• **Task brief**: Retype the records in full, keeping each character as it is.

• **Input material**:
══════

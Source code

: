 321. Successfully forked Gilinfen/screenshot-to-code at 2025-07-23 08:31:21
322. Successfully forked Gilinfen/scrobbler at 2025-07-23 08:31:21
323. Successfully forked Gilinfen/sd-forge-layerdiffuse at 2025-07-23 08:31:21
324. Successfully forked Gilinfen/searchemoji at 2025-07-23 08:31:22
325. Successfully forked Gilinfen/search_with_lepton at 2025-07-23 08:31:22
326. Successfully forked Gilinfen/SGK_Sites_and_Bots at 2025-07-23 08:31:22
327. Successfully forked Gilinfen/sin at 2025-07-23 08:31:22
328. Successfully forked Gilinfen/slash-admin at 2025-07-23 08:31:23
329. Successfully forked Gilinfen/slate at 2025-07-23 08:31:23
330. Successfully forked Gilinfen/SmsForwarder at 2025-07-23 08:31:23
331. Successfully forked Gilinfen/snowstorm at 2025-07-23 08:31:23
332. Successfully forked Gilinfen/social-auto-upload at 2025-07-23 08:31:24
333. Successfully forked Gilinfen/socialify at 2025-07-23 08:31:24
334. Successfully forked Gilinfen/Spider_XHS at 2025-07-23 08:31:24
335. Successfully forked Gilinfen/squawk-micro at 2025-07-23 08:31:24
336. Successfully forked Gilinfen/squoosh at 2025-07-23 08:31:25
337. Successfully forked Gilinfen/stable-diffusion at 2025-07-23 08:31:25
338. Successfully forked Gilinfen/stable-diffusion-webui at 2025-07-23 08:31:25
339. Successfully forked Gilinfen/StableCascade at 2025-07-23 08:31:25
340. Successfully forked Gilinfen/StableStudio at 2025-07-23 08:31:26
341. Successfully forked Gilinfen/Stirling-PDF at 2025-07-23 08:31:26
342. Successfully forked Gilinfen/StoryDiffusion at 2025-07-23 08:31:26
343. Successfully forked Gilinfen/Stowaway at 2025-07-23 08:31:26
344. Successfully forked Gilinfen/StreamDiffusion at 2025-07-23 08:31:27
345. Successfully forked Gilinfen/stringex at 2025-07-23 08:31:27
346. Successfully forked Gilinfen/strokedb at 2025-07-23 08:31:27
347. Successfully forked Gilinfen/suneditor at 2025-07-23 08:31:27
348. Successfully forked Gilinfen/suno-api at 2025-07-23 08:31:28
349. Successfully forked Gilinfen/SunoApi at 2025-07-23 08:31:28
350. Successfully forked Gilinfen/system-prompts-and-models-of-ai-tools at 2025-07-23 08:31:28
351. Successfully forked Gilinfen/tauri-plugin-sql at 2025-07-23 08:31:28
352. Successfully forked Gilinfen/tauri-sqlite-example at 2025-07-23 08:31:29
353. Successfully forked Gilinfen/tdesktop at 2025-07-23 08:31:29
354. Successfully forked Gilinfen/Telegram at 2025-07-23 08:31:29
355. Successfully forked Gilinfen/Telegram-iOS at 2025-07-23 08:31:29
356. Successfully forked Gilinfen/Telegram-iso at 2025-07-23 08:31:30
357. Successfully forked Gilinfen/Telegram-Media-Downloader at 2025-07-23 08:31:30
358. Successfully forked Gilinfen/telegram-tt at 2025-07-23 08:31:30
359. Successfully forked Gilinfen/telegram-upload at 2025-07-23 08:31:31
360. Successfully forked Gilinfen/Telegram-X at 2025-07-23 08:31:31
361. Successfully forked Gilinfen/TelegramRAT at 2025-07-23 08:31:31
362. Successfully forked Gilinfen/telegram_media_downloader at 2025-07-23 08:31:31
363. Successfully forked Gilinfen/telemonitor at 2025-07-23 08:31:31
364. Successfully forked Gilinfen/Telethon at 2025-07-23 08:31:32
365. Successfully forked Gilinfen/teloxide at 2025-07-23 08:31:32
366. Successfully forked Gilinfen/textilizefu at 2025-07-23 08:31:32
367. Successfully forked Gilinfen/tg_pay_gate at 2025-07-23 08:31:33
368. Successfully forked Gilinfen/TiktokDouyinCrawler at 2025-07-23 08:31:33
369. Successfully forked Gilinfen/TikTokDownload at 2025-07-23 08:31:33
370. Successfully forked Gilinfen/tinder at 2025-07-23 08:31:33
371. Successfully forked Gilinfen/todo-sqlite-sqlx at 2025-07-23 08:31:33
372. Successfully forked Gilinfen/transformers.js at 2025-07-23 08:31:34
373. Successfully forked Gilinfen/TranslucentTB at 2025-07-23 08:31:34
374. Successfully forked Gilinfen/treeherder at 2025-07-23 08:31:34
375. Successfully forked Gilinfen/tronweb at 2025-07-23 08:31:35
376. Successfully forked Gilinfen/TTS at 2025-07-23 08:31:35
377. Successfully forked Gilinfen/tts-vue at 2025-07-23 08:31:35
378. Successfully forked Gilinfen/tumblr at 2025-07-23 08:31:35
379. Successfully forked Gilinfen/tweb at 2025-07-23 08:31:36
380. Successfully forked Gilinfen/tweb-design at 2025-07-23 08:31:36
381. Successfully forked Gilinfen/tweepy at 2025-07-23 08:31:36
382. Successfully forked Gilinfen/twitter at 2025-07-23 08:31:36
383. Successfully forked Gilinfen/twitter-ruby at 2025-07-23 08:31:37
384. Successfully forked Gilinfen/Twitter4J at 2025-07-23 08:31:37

══════

• **Response to the exercise**:
Source code

: 321. Successfully forked Gilinfen/screenshot-to-code at 2025-07-23 08:31:21
322. Successfully forked Gilinfen/scrobbler at 2025-07-23 08:31:21
323. Successfully forked Gilinfen/sd-forge-layerdiffuse at 2025-07-23 08:31:21
324. Successfully forked Gilinfen/searchemoji at 2025-07-23 08:31:22
325. Successfully forked Gilinfen/search_with_lepton at 2025-07-23 08:31:22
326. Successfully forked Gilinfen/SGK_Sites_and_Bots at 2025-07-23 08:31:22
327. Successfully forked Gilinfen/sin at 2025-07-23 08:31:22
328. Successfully forked Gilinfen/slash-admin at 2025-07-23 08:31:23
329. Successfully forked Gilinfen/slate at 2025-07-23 08:31:23
330. Successfully forked Gilinfen/SmsForwarder at 2025-07-23 08:31:23
331. Successfully forked Gilinfen/snowstorm at 2025-07-23 08:31:23
332. Successfully forked Gilinfen/social-auto-upload at 2025-07-23 08:31:24
333. Successfully forked Gilinfen/socialify at 2025-07-23 08:31:24
334. Successfully forked Gilinfen/Spider_XHS at 2025-07-23 08:31:24
335. Successfully forked Gilinfen/squawk-micro at 2025-07-23 08:31:24
336. Successfully forked Gilinfen/squoosh at 2025-07-23 08:31:25
337. Successfully forked Gilinfen/stable-diffusion at 2025-07-23 08:31:25
338. Successfully forked Gilinfen/stable-diffusion-webui at 2025-07-23 08:31:25
339. Successfully forked Gilinfen/StableCascade at 2025-07-23 08:31:25
340. Successfully forked Gilinfen/StableStudio at 2025-07-23 08:31:26
341. Successfully forked Gilinfen/Stirling-PDF at 2025-07-23 08:31:26
342. Successfully forked Gilinfen/StoryDiffusion at 2025-07-23 08:31:26
343. Successfully forked Gilinfen/Stowaway at 2025-07-23 08:31:26
344. Successfully forked Gilinfen/StreamDiffusion at 2025-07-23 08:31:27
345. Successfully forked Gilinfen/stringex at 2025-07-23 08:31:27
346. Successfully forked Gilinfen/strokedb at 2025-07-23 08:31:27
347. Successfully forked Gilinfen/suneditor at 2025-07-23 08:31:27
348. Successfully forked Gilinfen/suno-api at 2025-07-23 08:31:28
349. Successfully forked Gilinfen/SunoApi at 2025-07-23 08:31:28
350. Successfully forked Gilinfen/system-prompts-and-models-of-ai-tools at 2025-07-23 08:31:28
351. Successfully forked Gilinfen/tauri-plugin-sql at 2025-07-23 08:31:28
352. Successfully forked Gilinfen/tauri-sqlite-example at 2025-07-23 08:31:29
353. Successfully forked Gilinfen/tdesktop at 2025-07-23 08:31:29
354. Successfully forked Gilinfen/Telegram at 2025-07-23 08:31:29
355. Successfully forked Gilinfen/Telegram-iOS at 2025-07-23 08:31:29
356. Successfully forked Gilinfen/Telegram-iso at 2025-07-23 08:31:30
357. Successfully forked Gilinfen/Telegram-Media-Downloader at 2025-07-23 08:31:30
358. Successfully forked Gilinfen/telegram-tt at 2025-07-23 08:31:30
359. Successfully forked Gilinfen/telegram-upload at 2025-07-23 08:31:31
360. Successfully forked Gilinfen/Telegram-X at 2025-07-23 08:31:31
361. Successfully forked Gilinfen/TelegramRAT at 2025-07-23 08:31:31
362. Successfully forked Gilinfen/telegram_media_downloader at 2025-07-23 08:31:31
363. Successfully forked Gilinfen/telemonitor at 2025-07-23 08:31:31
364. Successfully forked Gilinfen/Telethon at 2025-07-23 08:31:32
365. Successfully forked Gilinfen/teloxide at 2025-07-23 08:31:32
366. Successfully forked Gilinfen/textilizefu at 2025-07-23 08:31:32
367. Successfully forked Gilinfen/tg_pay_gate at 2025-07-23 08:31:33
368. Successfully forked Gilinfen/TiktokDouyinCrawler at 2025-07-23 08:31:33
369. Successfully forked Gilinfen/TikTokDownload at 2025-07-23 08:31:33
370. Successfully forked Gilinfen/tinder at 2025-07-23 08:31:33
371. Successfully forked Gilinfen/todo-sqlite-sqlx at 2025-07-23 08:31:33
372. Successfully forked Gilinfen/transformers.js at 2025-07-23 08:31:34
373. Successfully forked Gilinfen/TranslucentTB at 2025-07-23 08:31:34
374. Successfully forked Gilinfen/treeherder at 2025-07-23 08:31:34
375. Successfully forked Gilinfen/tronweb at 2025-07-23 08:31:35
376. Successfully forked Gilinfen/TTS at 2025-07-23 08:31:35
377. Successfully forked Gilinfen/tts-vue at 2025-07-23 08:31:35
378. Successfully forked Gilinfen/tumblr at 2025-07-23 08:31:35
379. Successfully forked Gilinfen/tweb at 2025-07-23 08:31:36
380. Successfully forked Gilinfen/tweb-design at 2025-07-23 08:31:36
381. Successfully forked Gilinfen/tweepy at 2025-07-23 08:31:36
382. Successfully forked Gilinfen/twitter at 2025-07-23 08:31:36
383. Successfully forked Gilinfen/twitter-ruby at 2025-07-23 08:31:37
384. Successfully forked Gilinfen/Twitter4J at 2025-07-23 08:31:37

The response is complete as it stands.